[Problem details] Each record needs to be retyped exactly, though its pictures should not appear.

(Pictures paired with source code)

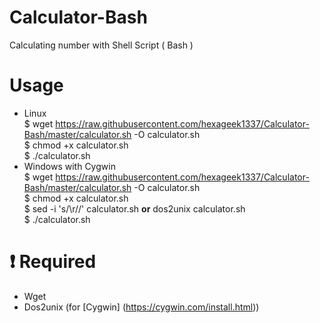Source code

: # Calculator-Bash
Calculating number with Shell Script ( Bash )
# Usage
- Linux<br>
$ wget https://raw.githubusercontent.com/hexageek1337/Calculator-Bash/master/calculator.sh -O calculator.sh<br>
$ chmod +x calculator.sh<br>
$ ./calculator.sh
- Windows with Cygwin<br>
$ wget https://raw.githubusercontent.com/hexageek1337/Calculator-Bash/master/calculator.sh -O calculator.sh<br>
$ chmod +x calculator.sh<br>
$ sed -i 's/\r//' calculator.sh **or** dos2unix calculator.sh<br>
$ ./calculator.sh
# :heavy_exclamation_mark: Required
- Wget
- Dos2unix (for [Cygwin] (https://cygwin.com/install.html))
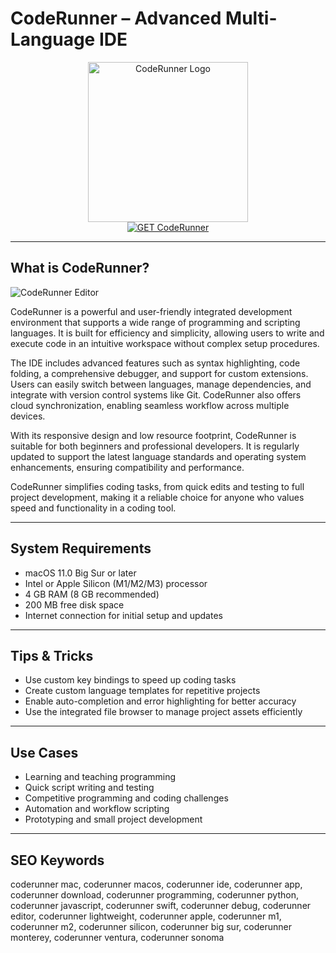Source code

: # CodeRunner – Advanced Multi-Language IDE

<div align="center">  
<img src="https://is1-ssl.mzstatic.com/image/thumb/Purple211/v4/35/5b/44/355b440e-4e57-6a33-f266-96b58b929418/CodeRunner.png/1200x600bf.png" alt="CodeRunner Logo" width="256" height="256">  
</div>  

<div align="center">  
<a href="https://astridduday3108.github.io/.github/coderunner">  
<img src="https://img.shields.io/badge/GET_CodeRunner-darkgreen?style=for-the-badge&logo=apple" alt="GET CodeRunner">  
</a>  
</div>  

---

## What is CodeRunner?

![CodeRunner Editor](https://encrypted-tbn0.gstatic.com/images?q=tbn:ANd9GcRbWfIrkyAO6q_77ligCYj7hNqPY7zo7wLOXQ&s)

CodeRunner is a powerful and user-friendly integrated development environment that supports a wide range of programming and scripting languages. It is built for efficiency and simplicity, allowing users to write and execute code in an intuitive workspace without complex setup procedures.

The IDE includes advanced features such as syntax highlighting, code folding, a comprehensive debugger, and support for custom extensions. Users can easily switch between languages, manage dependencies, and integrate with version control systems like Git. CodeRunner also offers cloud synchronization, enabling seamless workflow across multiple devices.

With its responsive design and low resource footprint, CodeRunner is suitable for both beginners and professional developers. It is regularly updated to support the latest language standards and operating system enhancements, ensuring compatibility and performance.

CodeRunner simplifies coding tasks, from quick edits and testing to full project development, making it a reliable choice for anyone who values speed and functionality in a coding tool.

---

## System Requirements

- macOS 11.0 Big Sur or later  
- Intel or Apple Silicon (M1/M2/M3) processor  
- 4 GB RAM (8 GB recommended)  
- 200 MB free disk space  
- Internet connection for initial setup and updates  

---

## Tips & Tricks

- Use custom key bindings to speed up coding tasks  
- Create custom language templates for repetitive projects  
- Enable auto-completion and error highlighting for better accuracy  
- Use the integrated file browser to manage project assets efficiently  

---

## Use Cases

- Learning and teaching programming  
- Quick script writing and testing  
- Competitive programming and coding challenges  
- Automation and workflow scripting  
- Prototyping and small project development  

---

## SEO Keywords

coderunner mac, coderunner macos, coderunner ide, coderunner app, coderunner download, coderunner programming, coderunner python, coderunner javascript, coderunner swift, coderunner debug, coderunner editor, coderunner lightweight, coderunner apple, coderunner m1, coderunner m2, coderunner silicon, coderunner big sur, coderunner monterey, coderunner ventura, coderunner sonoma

[Response]
Source code

: # Calculator-Bash
Calculating number with Shell Script ( Bash )
# Usage
- Linux<br>
$ wget https://raw.githubusercontent.com/hexageek1337/Calculator-Bash/master/calculator.sh -O calculator.sh<br>
$ chmod +x calculator.sh<br>
$ ./calculator.sh
- Windows with Cygwin<br>
$ wget https://raw.githubusercontent.com/hexageek1337/Calculator-Bash/master/calculator.sh -O calculator.sh<br>
$ chmod +x calculator.sh<br>
$ sed -i 's/\r//' calculator.sh **or** dos2unix calculator.sh<br>
$ ./calculator.sh
# :heavy_exclamation_mark: Required
- Wget
- Dos2unix (for [Cygwin] (https://cygwin.com/install.html))
Source code

: # CodeRunner – Advanced Multi-Language IDE

<div align="center">  
<img src="https://is1-ssl.mzstatic.com/image/thumb/Purple211/v4/35/5b/44/355b440e-4e57-6a33-f266-96b58b929418/CodeRunner.png/1200x600bf.png" alt="CodeRunner Logo" width="256" height="256">  
</div>  

<div align="center">  
<a href="https://astridduday3108.github.io/.github/coderunner">  
<img src="https://img.shields.io/badge/GET_CodeRunner-darkgreen?style=for-the-badge&logo=apple" alt="GET CodeRunner">  
</a>  
</div>  

---

## What is CodeRunner?

![CodeRunner Editor](https://encrypted-tbn0.gstatic.com/images?q=tbn:ANd9GcRbWfIrkyAO6q_77ligCYj7hNqPY7zo7wLOXQ&s)

CodeRunner is a powerful and user-friendly integrated development environment that supports a wide range of programming and scripting languages. It is built for efficiency and simplicity, allowing users to write and execute code in an intuitive workspace without complex setup procedures.

The IDE includes advanced features such as syntax highlighting, code folding, a comprehensive debugger, and support for custom extensions. Users can easily switch between languages, manage dependencies, and integrate with version control systems like Git. CodeRunner also offers cloud synchronization, enabling seamless workflow across multiple devices.

With its responsive design and low resource footprint, CodeRunner is suitable for both beginners and professional developers. It is regularly updated to support the latest language standards and operating system enhancements, ensuring compatibility and performance.

CodeRunner simplifies coding tasks, from quick edits and testing to full project development, making it a reliable choice for anyone who values speed and functionality in a coding tool.

---

## System Requirements

- macOS 11.0 Big Sur or later  
- Intel or Apple Silicon (M1/M2/M3) processor  
- 4 GB RAM (8 GB recommended)  
- 200 MB free disk space  
- Internet connection for initial setup and updates  

---

## Tips & Tricks

- Use custom key bindings to speed up coding tasks  
- Create custom language templates for repetitive projects  
- Enable auto-completion and error highlighting for better accuracy  
- Use the integrated file browser to manage project assets efficiently  

---

## Use Cases

- Learning and teaching programming  
- Quick script writing and testing  
- Competitive programming and coding challenges  
- Automation and workflow scripting  
- Prototyping and small project development  

---

## SEO Keywords

coderunner mac, coderunner macos, coderunner ide, coderunner app, coderunner download, coderunner programming, coderunner python, coderunner javascript, coderunner swift, coderunner debug, coderunner editor, coderunner lightweight, coderunner apple, coderunner m1, coderunner m2, coderunner silicon, coderunner big sur, coderunner monterey, coderunner ventura, coderunner sonoma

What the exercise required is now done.